[Start of section]
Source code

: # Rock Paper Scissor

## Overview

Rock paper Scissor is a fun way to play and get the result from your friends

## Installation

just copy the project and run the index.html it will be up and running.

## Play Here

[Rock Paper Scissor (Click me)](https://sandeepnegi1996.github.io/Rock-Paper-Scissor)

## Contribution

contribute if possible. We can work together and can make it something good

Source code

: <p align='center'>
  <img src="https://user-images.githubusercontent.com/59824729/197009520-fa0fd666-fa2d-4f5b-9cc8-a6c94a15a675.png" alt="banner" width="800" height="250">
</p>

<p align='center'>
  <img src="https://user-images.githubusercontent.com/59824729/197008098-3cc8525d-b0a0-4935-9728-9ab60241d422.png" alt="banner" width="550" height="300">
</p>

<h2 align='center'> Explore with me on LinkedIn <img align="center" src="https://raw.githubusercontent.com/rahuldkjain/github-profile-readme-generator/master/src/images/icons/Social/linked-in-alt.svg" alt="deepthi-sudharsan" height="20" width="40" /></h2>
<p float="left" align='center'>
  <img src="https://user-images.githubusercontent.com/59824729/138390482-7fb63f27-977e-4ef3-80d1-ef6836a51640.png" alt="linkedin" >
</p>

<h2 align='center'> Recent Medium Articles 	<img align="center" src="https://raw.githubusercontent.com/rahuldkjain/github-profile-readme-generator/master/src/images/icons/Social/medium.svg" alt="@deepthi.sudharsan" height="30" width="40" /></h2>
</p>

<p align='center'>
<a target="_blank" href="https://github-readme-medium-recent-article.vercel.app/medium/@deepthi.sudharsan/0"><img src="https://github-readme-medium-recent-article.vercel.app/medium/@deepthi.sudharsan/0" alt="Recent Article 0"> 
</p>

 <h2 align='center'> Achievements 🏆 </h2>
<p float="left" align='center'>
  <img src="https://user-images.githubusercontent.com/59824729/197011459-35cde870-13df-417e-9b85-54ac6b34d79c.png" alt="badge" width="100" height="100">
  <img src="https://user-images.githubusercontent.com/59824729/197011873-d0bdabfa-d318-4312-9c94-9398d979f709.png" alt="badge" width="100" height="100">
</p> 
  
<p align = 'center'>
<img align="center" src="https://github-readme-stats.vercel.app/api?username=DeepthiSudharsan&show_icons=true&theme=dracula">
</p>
[End of section]
Task to carry out —
Could you give the data above again, exact in every line?

Your response —
Source code

: # Rock Paper Scissor

## Overview

Rock paper Scissor is a fun way to play and get the result from your friends

## Installation

just copy the project and run the index.html it will be up and running.

## Play Here

[Rock Paper Scissor (Click me)](https://sandeepnegi1996.github.io/Rock-Paper-Scissor)

## Contribution

contribute if possible. We can work together and can make it something good

Source code

: <p align='center'>
  <img src="https://user-images.githubusercontent.com/59824729/197009520-fa0fd666-fa2d-4f5b-9cc8-a6c94a15a675.png" alt="banner" width="800" height="250">
</p>

<p align='center'>
  <img src="https://user-images.githubusercontent.com/59824729/197008098-3cc8525d-b0a0-4935-9728-9ab60241d422.png" alt="banner" width="550" height="300">
</p>

<h2 align='center'> Explore with me on LinkedIn <img align="center" src="https://raw.githubusercontent.com/rahuldkjain/github-profile-readme-generator/master/src/images/icons/Social/linked-in-alt.svg" alt="deepthi-sudharsan" height="20" width="40" /></h2>
<p float="left" align='center'>
  <img src="https://user-images.githubusercontent.com/59824729/138390482-7fb63f27-977e-4ef3-80d1-ef6836a51640.png" alt="linkedin" >
</p>

<h2 align='center'> Recent Medium Articles 	<img align="center" src="https://raw.githubusercontent.com/rahuldkjain/github-profile-readme-generator/master/src/images/icons/Social/medium.svg" alt="@deepthi.sudharsan" height="30" width="40" /></h2>
</p>

<p align='center'>
<a target="_blank" href="https://github-readme-medium-recent-article.vercel.app/medium/@deepthi.sudharsan/0"><img src="https://github-readme-medium-recent-article.vercel.app/medium/@deepthi.sudharsan/0" alt="Recent Article 0"> 
</p>

 <h2 align='center'> Achievements 🏆 </h2>
<p float="left" align='center'>
  <img src="https://user-images.githubusercontent.com/59824729/197011459-35cde870-13df-417e-9b85-54ac6b34d79c.png" alt="badge" width="100" height="100">
  <img src="https://user-images.githubusercontent.com/59824729/197011873-d0bdabfa-d318-4312-9c94-9398d979f709.png" alt="badge" width="100" height="100">
</p> 
  
<p align = 'center'>
<img align="center" src="https://github-readme-stats.vercel.app/api?username=DeepthiSudharsan&show_icons=true&theme=dracula">
</p>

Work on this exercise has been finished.